When the US Congress allocates over $400 million for freedom in Iran, what does that mean? Hasn't the National Endowment for Democracy wreaked havoc in Latin American countries in the name of democracy? Why is the entire continent of Africa gripped by poverty, famine, civil strife and tribal wars, while corporations milk it of billions of dollars? Why do poor countries invest billions of dollars in weapons, while more and more of their citizens slide below the poverty line? Why do leaders of the civilised, developed countries, the self-proclaimed champions of human values, find it convenient to wage wars against some despotic regimes that do not dance to their tunes, while patting other equally despotic regimes on the back for bogeying with them? Who do they serve? An increasing number of citizens of the developed world believe that their governments serve not them, but big business and big banks. They are convinced that the world could never become a better place under the guidance of this global network of predatory capitalism.

At Davos, of course, they did not find time to address these very important global issues of the day. They did not talk about the trillions of dollars spent on wars designed to control world resources. They did not talk about the fragility of a crisis-ridden financial system and how to avoid bailouts for banks amounting to hundreds of billions of taxpayers' dollars. In fact, they were preoccupied with keeping the Euro afloat and similar bailouts, managing the European debt crisis, instead of getting to the root of the problem for solving it. The window-dressing of dealing with income disparities, poverty, disease and other socially-responsible themes was there. After all, the movers and shakers of the world, who are only interested in not moving or shaking the world, must find ways to defuse the time bomb ticking in the world that they have reduced to one large colony. Surely, interesting projects that look great on paper will come out of these discussions for the international brigade of NGOs, modern-day missionaries for the modern-day burden of the new empire.
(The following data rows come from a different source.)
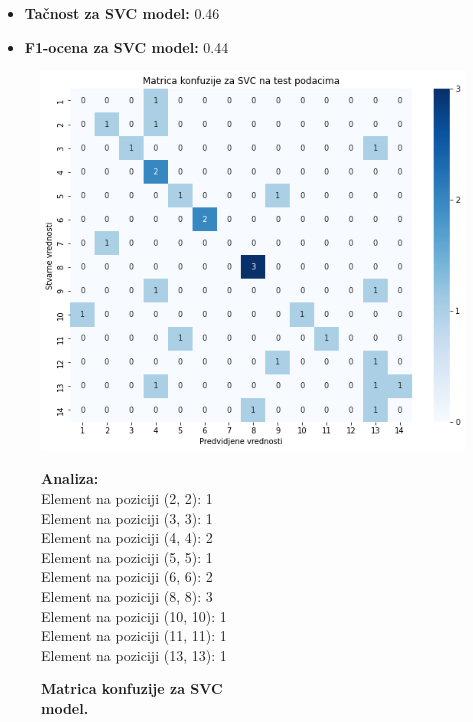 \documentclass{article}
\begin{document}
\begin{flushleft}
\begin{itemize}
  \item \textbf{Tačnost za SVC model:} 0.46
    \item \textbf{F1-ocena za SVC model:} 0.44
\end{itemize}

\begin{figure}[ht]
    \begin{minipage}{0.5\textwidth}
        \centering
        \includegraphics[width=\linewidth]{SVCconf.png}
        \captionsetup{justification=centering}
        \caption*{\textbf{Matrica konfuzije za SVC \\ model.}}
        \label{fig:nedostajuce}
    \end{minipage}%
    \begin{minipage}{0.5\textwidth}
        \textbf{Analiza:}\\
        
        \vspace{1mm}
        Element na poziciji (2, 2): 1\\
        Element na poziciji (3, 3): 1\\
        Element na poziciji (4, 4): 2\\
        Element na poziciji (5, 5): 1\\
        Element na poziciji (6, 6): 2\\
        Element na poziciji (8, 8): 3\\
        Element na poziciji (10, 10): 1\\
        Element na poziciji (11, 11): 1\\
        Element na poziciji (13, 13): 1\\


\end{minipage}
\end{figure}
\end{flushleft}
\end{document}
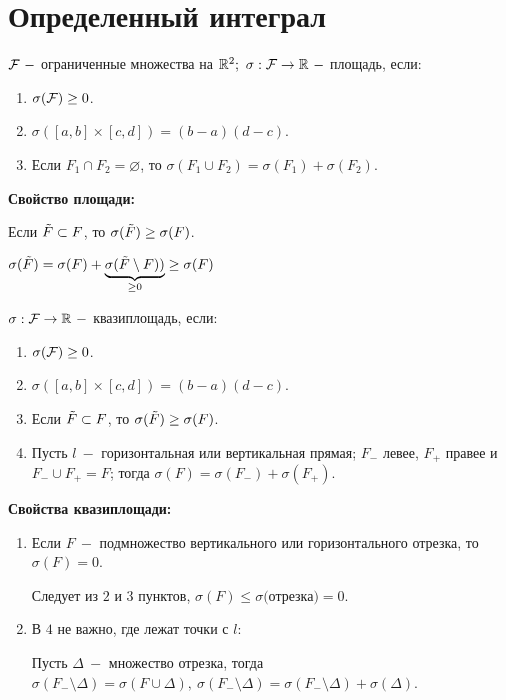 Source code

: \section{Определенный интеграл}

\begin{definition}
    $\mathcal{F}\ -$ ограниченные множества на $\mathbb{R}^2;\ \sigma:\mathcal{F}\rightarrow \mathbb{R}\ -$ площадь, если:
    \begin{enumerate}
        \item $\sigma(\mathcal{F})\geq 0$.
        \item $\sigma([a,b]\times[c,d])=(b-a)(d-c)$.
        \item Если $F_1\cap F_2=\varnothing$, то $\sigma(F_1\cup F_2)=\sigma(F_1)+\sigma(F_2)$.
    \end{enumerate}
\end{definition}

\begin{statement} \textbf{Свойство площади:}

    Если $\Tilde{F}\subset F$, то $\sigma(\Tilde{F})\geq \sigma(F)$.

    $\sigma(\Tilde{F})=\sigma(F)+\underbrace{\sigma(\Tilde{F}\setminus F))}_{\geq 0}\geq \sigma(F)$
\end{statement}

\begin{definition}
    $\sigma:\mathcal{F}\rightarrow \mathbb{R}\ -$ квазиплощадь, если:
    \begin{enumerate}
        \item $\sigma(\mathcal{F})\geq 0$.
        \item $\sigma([a,b]\times[c,d])=(b-a)(d-c)$.
        \item Если $\Tilde{F}\subset F$, то $\sigma(\Tilde{F})\geq \sigma(F)$.
        \item Пусть $l\ -$ горизонтальная или вертикальная прямая; $F_-$ левее, $F_+$ правее и $F_-\cup F_+=F$; тогда $\sigma(F)=\sigma(F_-)+\sigma(F_+)$.
    \end{enumerate}
\end{definition}

\begin{statement} \textbf{Свойства квазиплощади:}

    \begin{enumerate}
        \item Если $F\ -$ подмножество вертикального или горизонтального отрезка, то $\sigma(F)=0$.

        Следует из $2$ и $3$ пунктов, $\sigma(F)\leq \sigma($отрезка$)=0$.

        \item В $4$ не важно, где лежат точки с $l$:

        Пусть $\Delta\ -$ множество отрезка, тогда $\sigma(F_-\setminus \Delta)=\sigma (F\cup \Delta),\ \sigma(F_-\setminus \Delta)=\sigma(F_-\setminus \Delta)+\sigma(\Delta)$.
    \end{enumerate}
\end{statement}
So, it was a bit odd to see PTI Chief Imran Khan, who has fired the imagination of Pakistanis with his message of hope and change, rubbing shoulders with the royalty of status quo. Does he expect to deliver on his promises made to hundreds of thousands of enthusiastic followers, who throng his jalsas, within the framework by this powerful predatory elite? Does he not know that to implement his plan for benefiting Pakistani citizens from the rich resources of our land, he will have to defend those resources from vultures perched in conference halls of Davos? Or does he think that he wields a magic wand that will turn Shylocks into Mother Teresa’s, emptying their stone-hearts of greed and filling them with compassion? Does he expect the global network of the super-privileged to turn a new leaf and sacrifice their multi-billion dollar profits for a just and peaceful world? Clearly, if he is serious about changing things for the better, he will have to look elsewhere.

The writer is an independent columnist.